# Randolph County



## DONY1 (Sep 12, 2011)

Just got a new lease near Cuthbert and thought I'd check to see if any one else saw anything for the opener. We had 5 guys on 3 different leases and only 1 guy had 3 yearlings pop out all weekend. Had acorns dropping all around me and nada. Also thinking of doing my plots at the end of the month. Any one else planted yet? Thanks in advance for the heads up guys.


----------



## bb02663 (Sep 14, 2011)

I hunt just outside cuthbert. I saw 7 deer total saturday and 3 sunday morning. All comin to an iron and clay pea food plot i have planted.


----------



## DONY1 (Sep 16, 2011)

I'm glad someone saw something.  I'm gonna be back middle of next week.
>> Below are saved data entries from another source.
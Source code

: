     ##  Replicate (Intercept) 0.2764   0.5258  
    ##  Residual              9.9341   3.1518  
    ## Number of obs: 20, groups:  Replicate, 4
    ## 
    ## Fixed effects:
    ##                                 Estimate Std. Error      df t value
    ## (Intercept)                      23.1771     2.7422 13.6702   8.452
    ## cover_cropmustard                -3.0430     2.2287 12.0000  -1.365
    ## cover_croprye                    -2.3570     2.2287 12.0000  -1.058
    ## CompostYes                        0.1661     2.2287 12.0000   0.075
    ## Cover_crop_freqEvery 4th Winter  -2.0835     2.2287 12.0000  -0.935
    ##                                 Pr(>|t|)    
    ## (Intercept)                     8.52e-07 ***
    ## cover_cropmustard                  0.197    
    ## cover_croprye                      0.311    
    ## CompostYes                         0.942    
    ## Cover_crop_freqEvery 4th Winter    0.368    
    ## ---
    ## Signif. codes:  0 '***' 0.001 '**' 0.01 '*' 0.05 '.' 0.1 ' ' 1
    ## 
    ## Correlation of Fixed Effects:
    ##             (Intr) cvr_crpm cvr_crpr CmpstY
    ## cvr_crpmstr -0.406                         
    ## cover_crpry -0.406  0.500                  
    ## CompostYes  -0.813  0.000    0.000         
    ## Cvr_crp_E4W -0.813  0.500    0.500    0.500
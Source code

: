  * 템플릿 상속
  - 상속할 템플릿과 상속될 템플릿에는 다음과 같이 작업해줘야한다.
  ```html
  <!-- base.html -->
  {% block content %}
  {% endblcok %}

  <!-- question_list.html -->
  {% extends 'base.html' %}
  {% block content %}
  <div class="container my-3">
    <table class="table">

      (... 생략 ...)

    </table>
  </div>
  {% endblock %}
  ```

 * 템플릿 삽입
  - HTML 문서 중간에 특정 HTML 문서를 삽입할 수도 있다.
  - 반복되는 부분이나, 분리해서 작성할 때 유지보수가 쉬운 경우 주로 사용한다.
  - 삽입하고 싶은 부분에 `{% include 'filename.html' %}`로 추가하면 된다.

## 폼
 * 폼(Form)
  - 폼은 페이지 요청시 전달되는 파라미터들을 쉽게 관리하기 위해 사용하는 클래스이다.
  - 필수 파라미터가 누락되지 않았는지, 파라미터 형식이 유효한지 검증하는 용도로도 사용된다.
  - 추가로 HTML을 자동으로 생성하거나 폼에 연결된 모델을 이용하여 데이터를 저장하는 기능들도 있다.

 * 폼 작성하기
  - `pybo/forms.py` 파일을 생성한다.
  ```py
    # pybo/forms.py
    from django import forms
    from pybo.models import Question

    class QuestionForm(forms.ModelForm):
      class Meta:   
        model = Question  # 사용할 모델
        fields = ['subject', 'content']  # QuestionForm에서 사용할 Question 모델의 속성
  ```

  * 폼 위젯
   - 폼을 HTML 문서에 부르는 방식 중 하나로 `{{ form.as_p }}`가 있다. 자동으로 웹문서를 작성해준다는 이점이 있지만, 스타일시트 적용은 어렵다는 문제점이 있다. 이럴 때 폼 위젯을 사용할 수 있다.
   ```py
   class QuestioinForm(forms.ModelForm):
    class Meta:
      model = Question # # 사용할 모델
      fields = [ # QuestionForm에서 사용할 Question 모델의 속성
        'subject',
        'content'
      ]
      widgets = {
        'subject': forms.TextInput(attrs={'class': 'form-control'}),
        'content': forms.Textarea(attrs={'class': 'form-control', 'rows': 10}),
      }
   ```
I checked out the rut map but when do you think the rut normally is?


----------



## sevenmag (Sep 16, 2011)

Around Thanksgiving just south of Coleman.


----------



## TREXXX (Sep 17, 2011)

*iron clays*

glad I through out those peas in my box plot dougie   they should be ready next weekend


----------



## bb02663 (Sep 19, 2011)

The land we hunt is family land my family's been hunting for 25 + years and most big bucks weve shot chasing does was between thanksgiving and about the 10th of december


----------



## DONY1 (Oct 1, 2011)

Thanks for the heads up guys. We planted last Friday and got just a bit of rain right after. Hopefully it'll come up good. I'll be at camp for the last week of Nov. so the rut timing is good. Saw some does last weekend but not much. Got some new rubs and fresh scrapes popping up. Persimmons should be dropping in the next few weeks too. We've got so many oaks dropping that it's tough finding the right spot.


----------



## 99autiger (Nov 11, 2011)

Anybody been doing any good in Randolph?  I am heading down just after Thanksgiving for my annual guys hunting trip (near Cuthbert).  Cant wait to get after 'em again this year!


----------



## DONY1 (Nov 14, 2011)

I was up over the weekend. The bucks are starting to cruise around. Heard a bit of grunting and saw a bunch of spikes. The next few weeks are looking good.


----------



## bobcat (Nov 14, 2011)

Been hunting about 7 miles south of cuthbert! Been seeing plenty of deer in the am up till 11 ! only saw one deer chasing this past weekend but plenty of 1.5 and 2.5 year olds cruising , just not swole up n ready yet  !! Should get really crunk up over the next couple weeks ! Seeing plenty of scrapes but there just not dug as well as they are when the deer get right !! Plenty of horned trees !!


----------



## Redhand (Nov 19, 2011)

Heading up to the lease for a week on thanksgiving. Just wondering if anyone has seen any chasing?


----------



## sevenmag (Nov 19, 2011)

Killed him yesterday following a couple of ladies.


----------



## Redhand (Nov 20, 2011)

sevenmag said:


> Killed him yesterday following a couple of ladies.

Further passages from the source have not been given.